Monday, October 22, 2012

Good insight from Krugman.

Is fiat money a bubble in this sense? Not at all. It’s true that green pieces of paper have no intrinsic value (except that they can be used to pay taxes, which is actually important), so that my willingness to accept green paper from you is based only on my belief that I can in turn hand that green paper over to someone else. But there’s nothing to prevent that process of monetary circulation from going on forever. 
So what is fiat money? It is, as Paul Samuelson put it in his original overlapping-generations model (pdf), a “social contrivance”. It’s a convention, which works as long as the future is like the past. Obviously, such conventions can break down — but then so can things like property rights. In fact, you could argue that almost every asset in a modern economy owes its value to social convention; green pieces of paper could become worthless, but then so could any paper claim, which is, after all, worth something only because laws say it is — and laws can be repealed. 
And once you realize that a social convention is not at all the same thing as a bubble, several related fallacies fall into place. 
Take the common claim on the right that Social Security is a Ponzi scheme because the system has few real assets. It’s true that Social Security is mainly a system in which each generation pays for the previous generation’s retirement, in the expectation that it will receive the same treatment from the next generation. But like monetary circulation, this process can go on forever; there’s nothing unsustainable about it (yes, demography, but that’s about the levels of taxes and benefits, not the fundamental nature of the scheme). So there’s nothing Ponziesque at all. 
A final thought: the notion that there must be a “fundamental” source for money’s value, although it’s a right-wing trope, bears a strong family resemblance to the Marxist labor theory of value. In each case what people are missing is that value is an emergent property, not an essence: money, and actually everything, has a market value based on the role it plays in our economy — full stop.
Conservatives assert that social contrivances are "bubbles," things like fiat money, property rights, and Social Security. Is this a category mistake?
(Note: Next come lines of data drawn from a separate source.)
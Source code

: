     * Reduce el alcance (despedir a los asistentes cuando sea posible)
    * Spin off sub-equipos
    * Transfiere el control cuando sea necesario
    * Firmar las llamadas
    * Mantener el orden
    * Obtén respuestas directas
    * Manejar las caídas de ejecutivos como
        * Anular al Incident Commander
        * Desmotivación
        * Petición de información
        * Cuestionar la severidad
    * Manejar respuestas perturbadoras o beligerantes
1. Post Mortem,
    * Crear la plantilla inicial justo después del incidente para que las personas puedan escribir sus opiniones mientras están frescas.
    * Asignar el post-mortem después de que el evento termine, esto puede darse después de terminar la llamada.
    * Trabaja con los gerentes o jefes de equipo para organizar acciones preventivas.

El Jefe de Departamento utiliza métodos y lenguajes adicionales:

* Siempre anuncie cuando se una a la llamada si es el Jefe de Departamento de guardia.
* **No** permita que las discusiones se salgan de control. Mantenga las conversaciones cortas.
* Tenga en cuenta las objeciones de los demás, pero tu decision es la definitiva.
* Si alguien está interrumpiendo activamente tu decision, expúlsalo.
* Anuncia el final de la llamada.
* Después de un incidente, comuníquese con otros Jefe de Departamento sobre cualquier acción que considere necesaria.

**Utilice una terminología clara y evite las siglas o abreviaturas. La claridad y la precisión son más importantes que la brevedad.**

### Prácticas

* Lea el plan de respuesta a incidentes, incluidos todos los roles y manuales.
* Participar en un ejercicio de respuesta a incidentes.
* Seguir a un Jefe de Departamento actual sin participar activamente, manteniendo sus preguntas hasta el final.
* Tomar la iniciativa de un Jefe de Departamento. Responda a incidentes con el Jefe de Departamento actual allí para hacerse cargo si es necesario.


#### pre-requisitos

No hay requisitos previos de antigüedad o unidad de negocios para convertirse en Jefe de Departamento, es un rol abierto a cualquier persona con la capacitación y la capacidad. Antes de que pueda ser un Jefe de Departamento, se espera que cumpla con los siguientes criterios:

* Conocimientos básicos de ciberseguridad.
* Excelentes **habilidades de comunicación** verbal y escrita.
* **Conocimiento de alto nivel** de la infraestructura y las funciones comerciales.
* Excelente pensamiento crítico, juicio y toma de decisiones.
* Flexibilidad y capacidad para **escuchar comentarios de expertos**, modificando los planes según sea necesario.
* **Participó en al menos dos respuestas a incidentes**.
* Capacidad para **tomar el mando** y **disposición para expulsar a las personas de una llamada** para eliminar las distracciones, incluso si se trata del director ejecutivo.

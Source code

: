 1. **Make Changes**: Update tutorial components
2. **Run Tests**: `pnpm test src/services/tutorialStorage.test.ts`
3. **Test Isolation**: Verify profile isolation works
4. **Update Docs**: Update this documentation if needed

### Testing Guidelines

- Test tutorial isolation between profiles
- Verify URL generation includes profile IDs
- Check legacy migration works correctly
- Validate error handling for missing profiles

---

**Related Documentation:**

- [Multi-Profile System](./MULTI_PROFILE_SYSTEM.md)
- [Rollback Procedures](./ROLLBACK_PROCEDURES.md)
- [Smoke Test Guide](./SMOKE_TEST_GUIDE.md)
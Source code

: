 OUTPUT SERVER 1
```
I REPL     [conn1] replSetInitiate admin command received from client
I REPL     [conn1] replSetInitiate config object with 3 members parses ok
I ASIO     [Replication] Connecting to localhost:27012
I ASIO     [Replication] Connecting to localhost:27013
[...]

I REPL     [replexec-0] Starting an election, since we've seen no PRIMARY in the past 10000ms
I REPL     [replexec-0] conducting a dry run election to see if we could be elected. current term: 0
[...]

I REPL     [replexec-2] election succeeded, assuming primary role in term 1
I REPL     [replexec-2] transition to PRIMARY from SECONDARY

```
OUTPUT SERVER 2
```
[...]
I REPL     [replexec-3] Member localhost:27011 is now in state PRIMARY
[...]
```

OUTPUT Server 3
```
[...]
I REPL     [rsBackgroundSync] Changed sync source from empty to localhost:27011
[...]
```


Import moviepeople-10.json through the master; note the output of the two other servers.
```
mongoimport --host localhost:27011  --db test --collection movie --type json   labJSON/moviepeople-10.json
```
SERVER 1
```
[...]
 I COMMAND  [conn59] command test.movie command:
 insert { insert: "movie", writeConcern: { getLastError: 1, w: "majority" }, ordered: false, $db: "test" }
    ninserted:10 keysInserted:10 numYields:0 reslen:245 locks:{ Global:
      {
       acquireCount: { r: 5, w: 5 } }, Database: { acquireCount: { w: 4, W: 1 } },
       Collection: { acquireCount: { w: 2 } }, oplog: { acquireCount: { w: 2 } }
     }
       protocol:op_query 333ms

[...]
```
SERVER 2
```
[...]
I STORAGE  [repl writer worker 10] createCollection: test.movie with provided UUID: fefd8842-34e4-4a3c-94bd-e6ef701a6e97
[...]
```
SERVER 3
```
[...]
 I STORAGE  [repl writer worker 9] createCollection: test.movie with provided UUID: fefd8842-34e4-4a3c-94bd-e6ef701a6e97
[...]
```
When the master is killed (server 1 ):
Bubbles are "unsustainable."


 

Sunday, October 21, 2012

Krugman sort of agrees with Baker
The Financial Industry and Financial Crises by Krugman 
Yet the economy remains depressed, with recovery far from complete. My current modeling approach stresses the overhang of household debt as an explanation; it’s not about the financial system any more. 
By the way, way back when, when I was worrying about Japan, I quarreled with the common argument at the time that Japan’s problem was “zombie banks”, and that once the banks had been recapitalized all would be well. They were, and it wasn’t, and much the same has been true for us now. 
So Dean and I agree; maybe I shouldn’t use the term “financial crisis” at all, but it’s the terminology people know. 
Now, there is, I suppose, a hint of disagreement about what would have happened if we hadn’t bailed out the banks at all. Dean thinks we’d be in the same place; I think we would have had a second major round of damage, which we’d still be feeling. In other words, I think that something like the TARP was necessary — just not sufficient. 
Anyway, just to be clear: we may have had a banking problem in 2008-2009, but now we have a burst bubble problem, I’d say in the form of a household balance sheet problem. And a bank-centered view is indeed misleading.